I'm busy enough creating sites and promoting them that I don't need to waste more time policing ads.

DottedSean
July 31, 2009 - 3:19am

It's sad they haven't touched click fraud amongst the big names in the industry. Take Yahoo for instance. We ran a rather large test on some competitive terms. We had multiple .info domains that were registered in the previous month sending 10 times the traffic Yahoo.com was sending. 30% of the traffic was outside our specified continent. If we are able to pick up on this fraud, I'm certain a team of intelligent engineers and statisticians at Yahoo can.
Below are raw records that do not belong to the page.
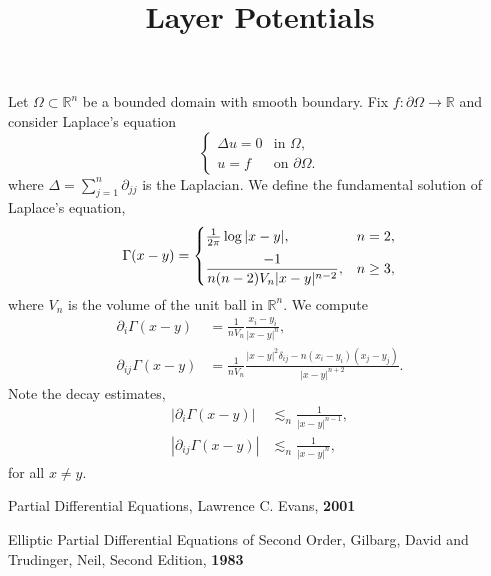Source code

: \documentclass{article}
\title{Layer Potentials}
\newcommand{\R}{\mathbb{R}}
\begin{document}
\maketitle

Let $\Omega \subset \R^n$ be a bounded domain with smooth boundary.
Fix $f : \partial \Omega \to \R$ and consider Laplace's equation
\begin{equation}
\label{eq-laplace}
\begin{cases}
\Delta u = 0 & \text{in } \Omega, \\
u = f & \text{on } \partial \Omega.
\end{cases}
\end{equation}
where $\Delta = \sum_{j=1}^n \partial_{jj}$ is the Laplacian.
We define the fundamental solution of Laplace's equation,
\begin{equation}
\label{eq-fund_soln_laplace}
\Gamma(x-y)
= \begin{cases}
\frac{1}{2 \pi} \log|x-y|, & n = 2,  \vspace{2mm} \\
\displaystyle \frac{-1}{n(n-2)V_{n} |x-y|^{n-2}}, & n \ge 3,
\end{cases}
\end{equation}
where $V_n$ is the volume of the unit ball in $\R^n$.
We compute      %
\begin{align*}
\partial_i \Gamma(x-y) & = \frac{1}{n V_n} \frac{x_i - y_i}{|x-y|^n}, \\
\partial_{ij} \Gamma(x-y) & = \frac{1}{n V_n} \frac{|x-y|^2 \delta_{ij} - n (x_i - y_i)(x_j - y_j)}{|x-y|^{n+2}}.
\end{align*}
Note the decay estimates,
\begin{align*}
|\partial_i \Gamma(x-y)| & \lesssim_n \frac{1}{|x-y|^{n-1}}, \\
|\partial_{ij} \Gamma(x-y)| & \lesssim_n \frac{1}{|x-y|^{n}},
\end{align*}
for all $x \ne y$.

\begin{thebibliography}{99}
Partial Differential Equations,
Lawrence C. Evans,
\textbf{2001}

Elliptic Partial Differential Equations of Second Order,
Gilbarg, David and Trudinger, Neil,
Second Edition,
\textbf{1983}

\end{thebibliography}
\end{document}
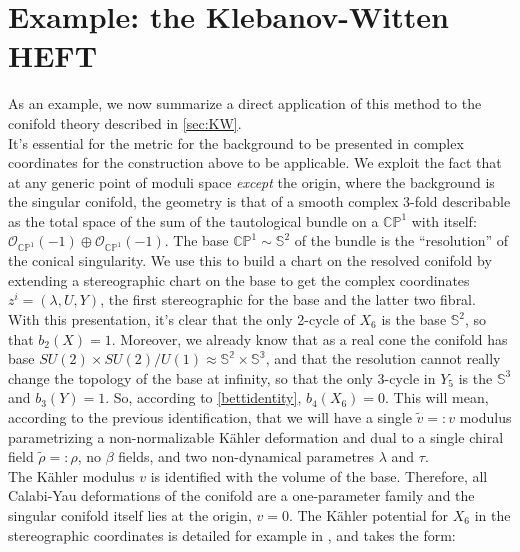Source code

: 
\section{Example: the Klebanov-Witten HEFT}

As an example, we now summarize a direct application of this method to the conifold theory described in \ref{sec:KW}.\\

It's essential for the metric for the background to be presented in complex coordinates for the construction above to be applicable. We exploit the fact that at any generic point of moduli space \emph{except} the origin, where the background is the singular conifold, the geometry is that of a smooth complex 3-fold describable as the total space of the sum of the tautological bundle on a $\mathbb{CP}^1$ with itself: $\mathcal{O}_{\mathbb{CP}^1}(-1) \oplus \mathcal{O}_{\mathbb{CP}^1}(-1)$. The base $\mathbb{CP}^1 \sim \mathbb{S}^2$ of the bundle is the ``resolution'' of the conical singularity. We use this to build a chart on the resolved conifold by extending a stereographic chart on the base to get the complex coordinates $z^i = (\lambda, U, Y)$, the first stereographic for the base and the latter two fibral.\\

With this presentation, it's clear that the only 2-cycle of $X_6$ is the base $\mathbb{S}^2$, so that $b_2(X) = 1$. Moreover, we already know that as a real cone the conifold has base $SU(2)\times SU(2) / U(1) \approx \mathbb{S^2} \times \mathbb{S^3}$, and that the resolution cannot really change the topology of the base at infinity, so that the only 3-cycle in $Y_5$ is the $\mathbb{S}^3$ and $b_3(Y) = 1$. So, according to \ref{bettidentity}, $b_4(X_6) = 0$. This will mean, according to the previous identification, that we will have a single $\tilde v =: v$ modulus parametrizing a non-normalizable K\"ahler deformation and dual to a single chiral field $\tilde\rho =: \rho$, no $\beta$ fields, and two non-dynamical parametres $\lambda$ and $\tau$. \\

The K\"ahler modulus $v$ is identified with the volume of the base. Therefore, all Calabi-Yau deformations of the conifold are a one-parameter family and the singular conifold itself lies at the origin, $v=0$. The K\"ahler potential for $X_6$ in the stereographic coordinates is detailed for example in \cite{PandoZayas}, and takes the form:

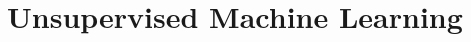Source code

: \documentclass[11pt,a4paper]{report}
\begin{document}
\chapter{Unsupervised Machine Learning}


\clearpage
{}
\pagestyle{empty}
\appendix


\clearpage
{}


\end{document}
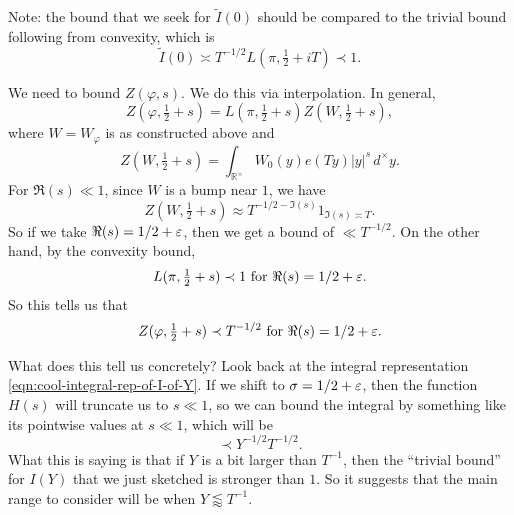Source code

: \documentclass[reqno]{amsart} 
\begin{document}
Note: the bound that we seek for $\tilde{I}(0)$ should be compared to the trivial bound following from convexity, which is
\begin{equation*}
  \tilde{I}(0) \asymp T^{-1/2} L(\pi, \tfrac{1}{2} + iT) \prec 1.
\end{equation*}


We need to bound $Z(\varphi,s)$.  We do this via interpolation.  In general,
\begin{equation*}
  Z(\varphi,\tfrac{1}{2} + s) = L(\pi, \tfrac{1}{2} + s) Z(W, \tfrac{1}{2} + s),
\end{equation*}
where $W = W_\varphi$ is as constructed above and
\begin{equation*}
  Z(W, \tfrac{1}{2} + s) = \int _{\mathbb{R}^\times } W_0(y) e(T y) \lvert y \rvert ^s \, d ^\times y.
\end{equation*}
For $\Re(s) \ll 1$, since $W$ is a bump near $1$, we have
\begin{equation*}
  Z(W,\tfrac{1}{2} + s) \approx T^{-1/2 - \Im(s)} 1_{\Im(s) \asymp T}.
\end{equation*}
So if we take $\Re(s) = 1/2 + \varepsilon$, then we get a bound of $\ll T^{-1/2}$.  On the other hand, by the convexity bound,
\begin{equation*}
  L(\pi, \tfrac{1}{2} + s) \prec 1 \text{ for } \Re(s) = 1/2 + \varepsilon.
\end{equation*}
So this tells us that
\begin{equation*}
  Z(\varphi, \tfrac{1}{2} + s) \prec T^{-1/2} \text{ for } \Re(s) = 1/2 + \varepsilon.
\end{equation*}

What does this tell us concretely?  Look back at the integral representation \eqref{eqn:cool-integral-rep-of-I-of-Y}.  If we shift to $\sigma = 1/2 + \varepsilon$, then the function $H(s)$ will truncate us to $s \ll 1$, so we can bound the integral by something like its pointwise values at $s \ll 1$, which will be
\begin{equation*}
  \prec Y^{-1/2} T^{-1/2}.
\end{equation*}
What this is saying is that if $Y$ is a bit larger than $T^{-1}$, then the ``trivial bound'' for $I(Y)$ that we just sketched is stronger than $1$.  So it suggests that the main range to consider will be when $Y \lessapprox T^{-1}$.
\end{document}
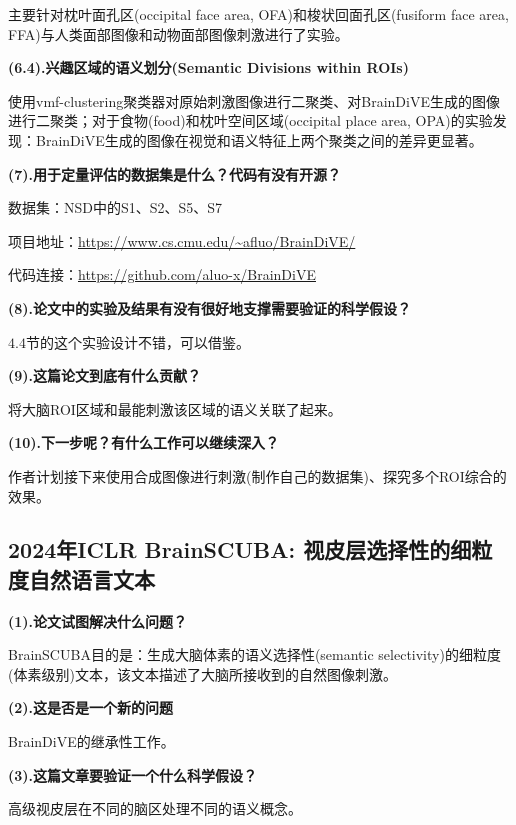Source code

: \documentclass[12pt, a4paper, oneside]{ctexart}
\begin{document}
    主要针对枕叶面孔区(occipital face area, OFA)和梭状回面孔区(fusiform face area, FFA)与人类面部图像和动物面部图像刺激进行了实验。

    \noindent\textbf{(6.4).兴趣区域的语义划分(Semantic Divisions within ROIs)}

    使用vmf-clustering\cite{10.5555/1046920.1088718}聚类器对原始刺激图像进行二聚类、对BrainDiVE生成的图像进行二聚类；对于食物(food)和枕叶空间区域(occipital place area, OPA)的实验发现：BrainDiVE生成的图像在视觉和语义特征上两个聚类之间的差异更显著。

    \noindent\textbf{(7).用于定量评估的数据集是什么？代码有没有开源？}

    数据集：NSD\cite{Allen2022}中的S1、S2、S5、S7

    项目地址：\url{https://www.cs.cmu.edu/~afluo/BrainDiVE/}

    代码连接：\url{https://github.com/aluo-x/BrainDiVE}

    \noindent\textbf{(8).论文中的实验及结果有没有很好地支撑需要验证的科学假设？}

    $4.4$节的这个实验设计不错，可以借鉴。

    \noindent\textbf{(9).这篇论文到底有什么贡献？}

    将大脑ROI区域和最能刺激该区域的语义关联了起来。

    \noindent\textbf{(10).下一步呢？有什么工作可以继续深入？}

    作者计划接下来使用合成图像进行刺激(制作自己的数据集)、探究多个ROI综合的效果。

    \subsection{2024年ICLR BrainSCUBA: 视皮层选择性的细粒度自然语言文本\cite{luo2023brainscuba}}

    \noindent\textbf{(1).论文试图解决什么问题？}

    BrainSCUBA目的是：生成大脑体素的语义选择性(semantic selectivity)的细粒度(体素级别)文本，该文本描述了大脑所接收到的自然图像刺激。

    \noindent\textbf{(2).这是否是一个新的问题}

    BrainDiVE\cite{luo2023brain}的继承性工作。

    \noindent\textbf{(3).这篇文章要验证一个什么科学假设？}

    高级视皮层在不同的脑区处理不同的语义概念。
\end{document}
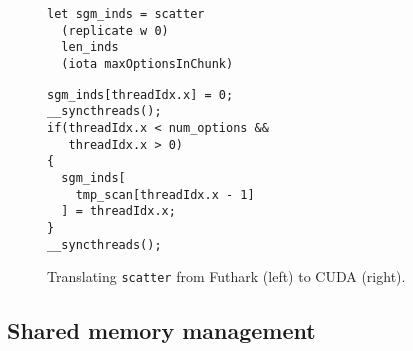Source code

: %
\begin{figure}[bt]
\begin{center}
\begin{minipage}[t]{0.45\linewidth}
\vspace{0pt}
\begin{lstlisting}
let sgm_inds = scatter
  (replicate w 0)
  len_inds
  (iota maxOptionsInChunk)
\end{lstlisting}
\end{minipage}
\begin{minipage}[t]{0.45\linewidth}
\vspace{0pt}
\begin{lstlisting}
sgm_inds[threadIdx.x] = 0;
__syncthreads();
if(threadIdx.x < num_options &&
   threadIdx.x > 0)
{
  sgm_inds[
    tmp_scan[threadIdx.x - 1]
  ] = threadIdx.x;
}
__syncthreads();
\end{lstlisting}
\end{minipage}
\caption{Translating \texttt{scatter} from Futhark (left) to
  CUDA (right).}
\end{center}
\end{figure}


\subsection{Shared memory management}
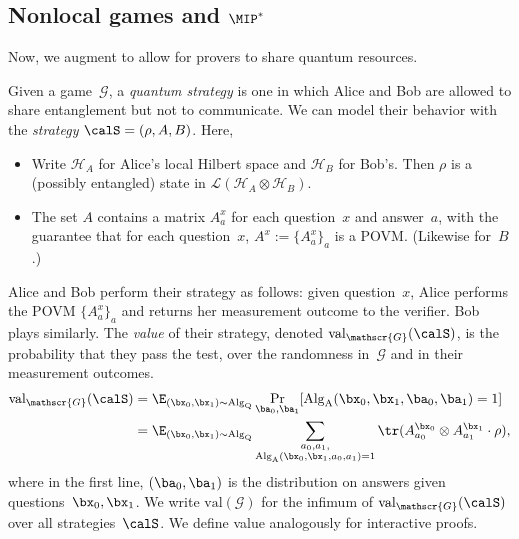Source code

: \documentclass[11pt]{article}
\newcommand{\game}{\mathscr{G}}
\newcommand{\val}[1]{\mathrm{val}(#1)}
\newcommand{\valstrat}[2]{\mathrm{val}_{#1}(#2)}
\begin{document}
\subsection{Nonlocal games and $\MIP^*$}

Now, we augment 
to allow for provers to share quantum resources.

\begin{definition}
Given a game~$\game$, a \emph{quantum strategy}
is one in which Alice and Bob are allowed to share entanglement but not to communicate.
We can model their behavior with the \emph{strategy} $\calS= (\rho, A, B)$.
Here,
\begin{itemize}
\itemsep -.5pt
\item[$\circ$] Write $\mathcal{H}_A$ for Alice's local Hilbert space and $\mathcal{H}_B$ for Bob's.
		Then $\rho$ is a (possibly entangled) state in $\mathcal{L}(\mathcal{H}_A \otimes \mathcal{H}_B)$.
\item[$\circ$] The set $A$ contains a matrix $A_a^x$ for each question~$x$ and answer~$a$,
		with the guarantee that for each question~$x$, $A^x := \{A_a^x\}_a$ is a POVM. (Likewise for~$B$.)
\end{itemize} 
Alice and Bob perform their strategy as follows:
given question~$x$, Alice performs the POVM $\{A_a^x\}_a$ and returns her measurement outcome to the verifier.
Bob plays similarly.
The \emph{value} of their strategy, denoted $\valstrat{\game}{\calS}$, is the probability that they pass the test,
over the randomness in~$\game$ and in their measurement outcomes.
\begin{align*}
\valstrat{\game}{\calS}
&= \E_{(\bx_0, \bx_1) \sim \mathrm{Alg}_{\mathrm{Q}}} \Pr_{\ba_0, \ba_1}[\mathrm{Alg}_{\mathrm{A}}(\bx_0, \bx_1, \ba_0, \ba_1) = 1]\\
&= \E_{(\bx_0, \bx_1) \sim \mathrm{Alg}_{\mathrm{Q}}} \sum_{\substack{a_0, a_1,\\\mathrm{Alg}_{\mathrm{A}}(\bx_0, \bx_1, a_0, a_1) = 1}}
	\tr(A_{a_0}^{\bx_0} \otimes A_{a_1}^{\bx_1} \cdot \rho),
\end{align*}
where in the first line, $(\ba_0, \ba_1)$ is the distribution on answers given questions~$\bx_0, \bx_1$.
We write $\val{\game}$ for the infimum of $\valstrat{\game}{\calS}$ over all strategies~$\calS$.
We define value analogously for interactive proofs.


\end{definition}
\end{document}
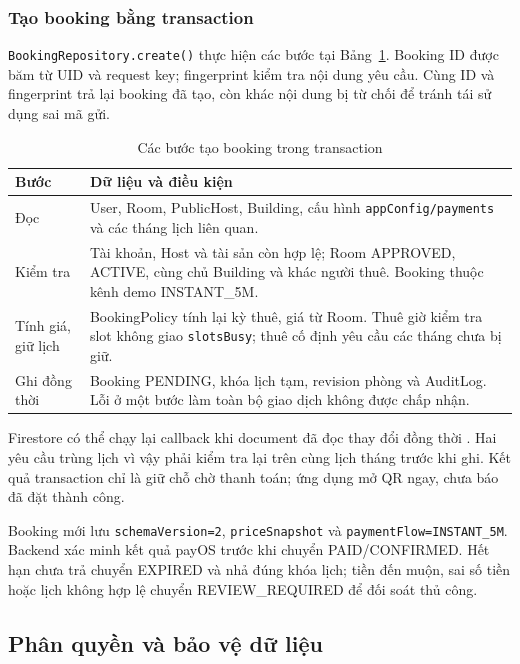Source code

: \subsubsection{Tạo booking bằng transaction}
\texttt{BookingRepository.create()} thực hiện các bước tại Bảng~\ref{tab:ch4-transaction}. Booking ID được băm từ UID và request key; fingerprint kiểm tra nội dung yêu cầu. Cùng ID và fingerprint trả lại booking đã tạo, còn khác nội dung bị từ chối để tránh tái sử dụng sai mã gửi.

\begin{table}[H]\centering\small
\caption{Các bước tạo booking trong transaction}\label{tab:ch4-transaction}
\begin{tabularx}{\linewidth}{@{}p{2.7cm}X@{}}\toprule
Bước & Dữ liệu và điều kiện\\\midrule
Đọc & User, Room, PublicHost, Building, cấu hình \texttt{appConfig/payments} và các tháng lịch liên quan.\\
Kiểm tra & Tài khoản, Host và tài sản còn hợp lệ; Room APPROVED, ACTIVE, cùng chủ Building và khác người thuê. Booking thuộc kênh demo INSTANT\_5M.\\
Tính giá, giữ lịch & BookingPolicy tính lại kỳ thuê, giá từ Room. Thuê giờ kiểm tra slot không giao \texttt{slotsBusy}; thuê cố định yêu cầu các tháng chưa bị giữ.\\
Ghi đồng thời & Booking PENDING, khóa lịch tạm, revision phòng và AuditLog. Lỗi ở một bước làm toàn bộ giao dịch không được chấp nhận.\\
\bottomrule\end{tabularx}
\end{table}

Firestore có thể chạy lại callback khi document đã đọc thay đổi đồng thời \parencite{firebase_transaction}. Hai yêu cầu trùng lịch vì vậy phải kiểm tra lại trên cùng lịch tháng trước khi ghi. Kết quả transaction chỉ là giữ chỗ chờ thanh toán; ứng dụng mở QR ngay, chưa báo đã đặt thành công.

Booking mới lưu \texttt{schemaVersion=2}, \texttt{priceSnapshot} và \texttt{paymentFlow=INSTANT\_5M}. Backend xác minh kết quả payOS trước khi chuyển PAID/CONFIRMED. Hết hạn chưa trả chuyển EXPIRED và nhả đúng khóa lịch; tiền đến muộn, sai số tiền hoặc lịch không hợp lệ chuyển REVIEW\_REQUIRED để đối soát thủ công.

\subsection{Phân quyền và bảo vệ dữ liệu}
\label{sec:ch4-security}

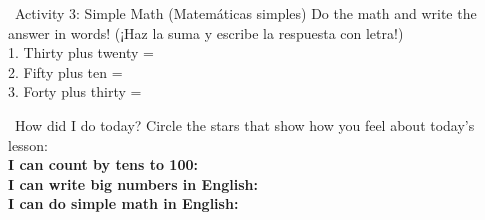 \begin{activity}{ \ Activity 3: Simple Math (Matemáticas simples)}
  Do the math and write the answer in words! (¡Haz la suma y escribe la respuesta con letra!)\\[1em]
  1. Thirty plus twenty = \answerline[5cm]\\
  2. Fifty plus ten = \answerline[5cm]\\
  3. Forty plus thirty = \answerline[5cm]
\end{activity}

\vspace{1em}
\begin{grammartip}{ \ How did I do today?}
  Circle the stars that show how you feel about today's lesson:\\[6pt]
  \textbf{I can count by tens to 100:} \selfcheck[0] \\[4pt]
  \textbf{I can write big numbers in English:} \selfcheck[0] \\[4pt]
  \textbf{I can do simple math in English:} \selfcheck[0]
\end{grammartip}
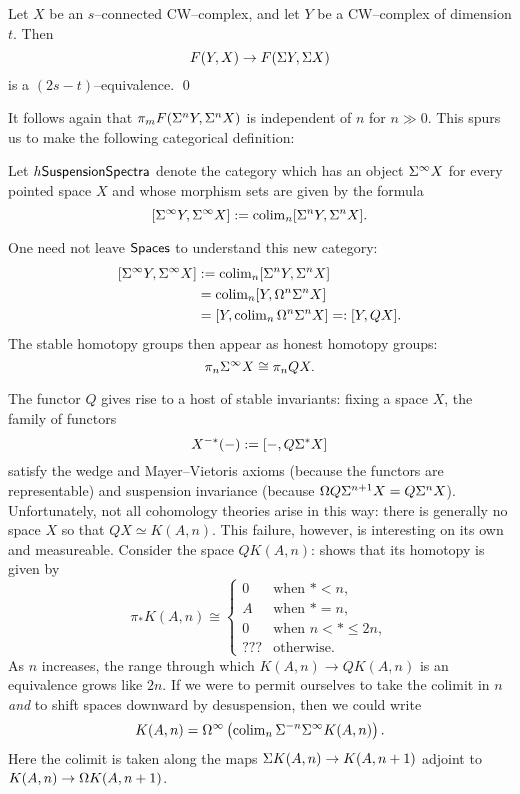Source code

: \begin{corollary}
Let $X$ be an $s$--connected CW--complex, and let $Y$ be a CW--complex of dimension $t$.
Then \[F(Y, X) \to F(\Sigma Y, \Sigma X)\] is a $(2s-t)$--equivalence. \qed
\end{corollary}

\noindent It follows again that $\pi_m F(\Sigma^n Y, \Sigma^n X)$ is independent of $n$ for $n \gg 0$.
This spurs us to make the following categorical definition:

\begin{definition}
Let $h\mathsf{SuspensionSpectra}$ denote the category which has an object $\Sigma^\infty X$ for every pointed space $X$ and whose morphism sets%
are given by the formula \[[\Sigma^\infty Y, \Sigma^\infty X] := \operatorname{colim}_n [\Sigma^n Y, \Sigma^n X].\]
\end{definition}

One need not leave $\mathsf{Spaces}$ to understand this new category:
\begin{align*}
{[\Sigma^\infty Y, \Sigma^\infty X]} & := \operatorname{colim}_n [\Sigma^n Y, \Sigma^n X] \\
& = \operatorname{colim}_n [Y, \Omega^n \Sigma^n X] \\
& = [Y, \operatorname{colim}_n \Omega^n \Sigma^n X] =: [Y, QX].
\end{align*}
The stable homotopy groups then appear as honest homotopy groups: \[\pi_n \Sigma^\infty X \cong \pi_n QX.\]

The functor $Q$ gives rise to a host of stable invariants: fixing a space $X$, the family of functors \[X^{-*}(-) := [-, Q \Sigma^* X]\] satisfy the wedge and Mayer--Vietoris axioms (because the functors are representable) and suspension invariance (because $\Omega Q \Sigma^{n+1} X = Q \Sigma^n X$).
Unfortunately, not all cohomology theories arise in this way: there is generally no space $X$ so that $QX \simeq K(A, n)$.
This failure, however, is interesting on its own and measureable.
Consider the space $QK(A, n)$:  shows that its homotopy is given by \[\pi_* K(A, n) \cong \begin{cases} 0 & \text{when $* < n$}, \\ A & \text{when $* = n$}, \\ 0 & \text{when $n < * \le 2n$}, \\ ??? & \text{otherwise}. \end{cases}\]
As $n$ increases, the range through which $K(A, n) \to QK(A, n)$ is an equivalence grows like $2n$.
If we were to permit ourselves to take the colimit in $n$ \emph{and} to shift spaces downward by desuspension, then we could write \[K(A, n) = \Omega^\infty \left( \operatorname{colim}_n \Sigma^{-n} \Sigma^\infty K(A, n) \right).\]
Here the colimit is taken along the maps $\Sigma K(A, n) \to K(A, n+1)$ adjoint to $K(A, n) \to \Omega K(A, n+1)$.

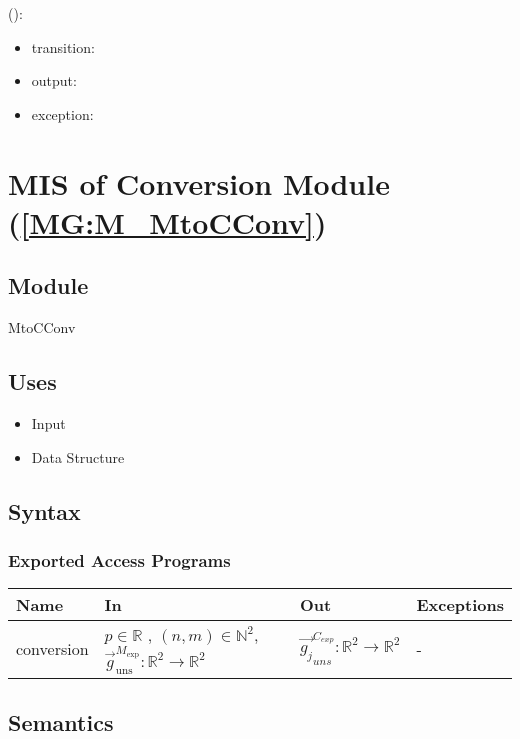 \documentclass[12pt, titlepage]{article}
\begin{document}
\noindent {}():
\begin{itemize}
\item transition:  
\item output:  
\item exception:  
\end{itemize}

\section{MIS of Conversion Module (\texorpdfstring{\cref{MG:M_MtoCConv}}))} \label{MIS_MtoCConv}

\subsection{Module}
MtoCConv
\subsection{Uses}
\begin{itemize}
\item Input
\item Data Structure
\end{itemize}

\subsection{Syntax}

\subsubsection{Exported Access Programs}

\begin{center}
\begin{tabular}{p{2cm} p{4cm} p{4cm} p{2cm}}
\hline
\textbf{Name} & \textbf{In} & \textbf{Out} & \textbf{Exceptions} \\
\hline
conversion & $p \in \mathbb{R}$ , $(n,m) \in \mathbb{N}^2$, $\overrightarrow{g}_{\text{uns}}^{M_{\text{exp}}}:\mathbb{R}^2\rightarrow\mathbb{R}^2$ & $\overrightarrow{g_{j}}_{uns}^{C_{exp}}:\mathbb{R}^2\rightarrow\mathbb{R}^2$ & - \\
\hline
\end{tabular}
\end{center}

\subsection{Semantics}
\end{document}
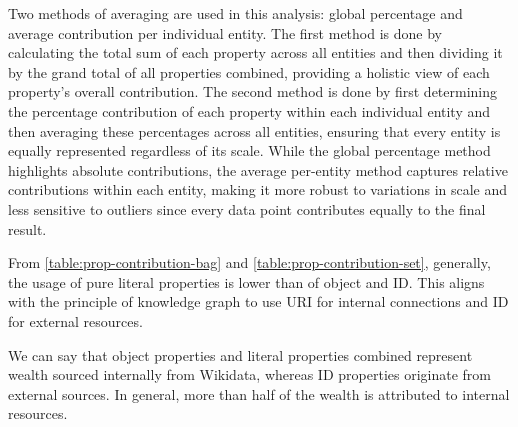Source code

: Two methods of averaging are used in this analysis: global percentage and average contribution per individual entity. The first method is done by calculating the total sum of each property across all entities and then dividing it by the grand total of all properties combined, providing a holistic view of each property's overall contribution. The second method is done by first determining the percentage contribution of each property within each individual entity and then averaging these percentages across all entities, ensuring that every entity is equally represented regardless of its scale. While the global percentage method highlights absolute contributions, the average per-entity method captures relative contributions within each entity, making it more robust to variations in scale and less sensitive to outliers since every data point contributes equally to the final result.

From \autoref{table:prop-contribution-bag} and \autoref{table:prop-contribution-set}, generally, the usage of pure literal properties is lower than of object and ID. This aligns with the principle of knowledge graph to use URI for internal connections and ID for external resources.

We can say that object properties and literal properties combined represent wealth sourced internally from Wikidata, whereas ID properties originate from external sources. In general, more than half of the wealth is attributed to internal resources.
But they turn a blind eye to it and cash in off the fraud.

I'd much rather see the focus go toward those making tens of millions off fraud instead of a blogger being paid $30 to make a post about something and not labeling it properly.

July 31, 2009 - 5:25am

We had multiple .info domains that were registered in the previous month sending 10 times the traffic Yahoo.com was sending. 30% of the traffic was outside our specified continent.

Sounds like a Looksmart test I ran a few years back.

A big reason that Yahoo! lost ground in search is the combination of...

  1. they bought short term top line growth by paying out a huge percent to spammers of every stripe
  2. they never allowed advertisers to opt out of their crappy syndication partners (and just buy Yahoo! Search)
  3. they never monitor traffic quality (and do not care unless advertisers complain loud + often)

Those 3 killed Yahoo! bid prices in many competitive verticals because advertisers like your company and my company got sick of buying Yahoo! and feeling like they were eating the Looksmart robotic audience.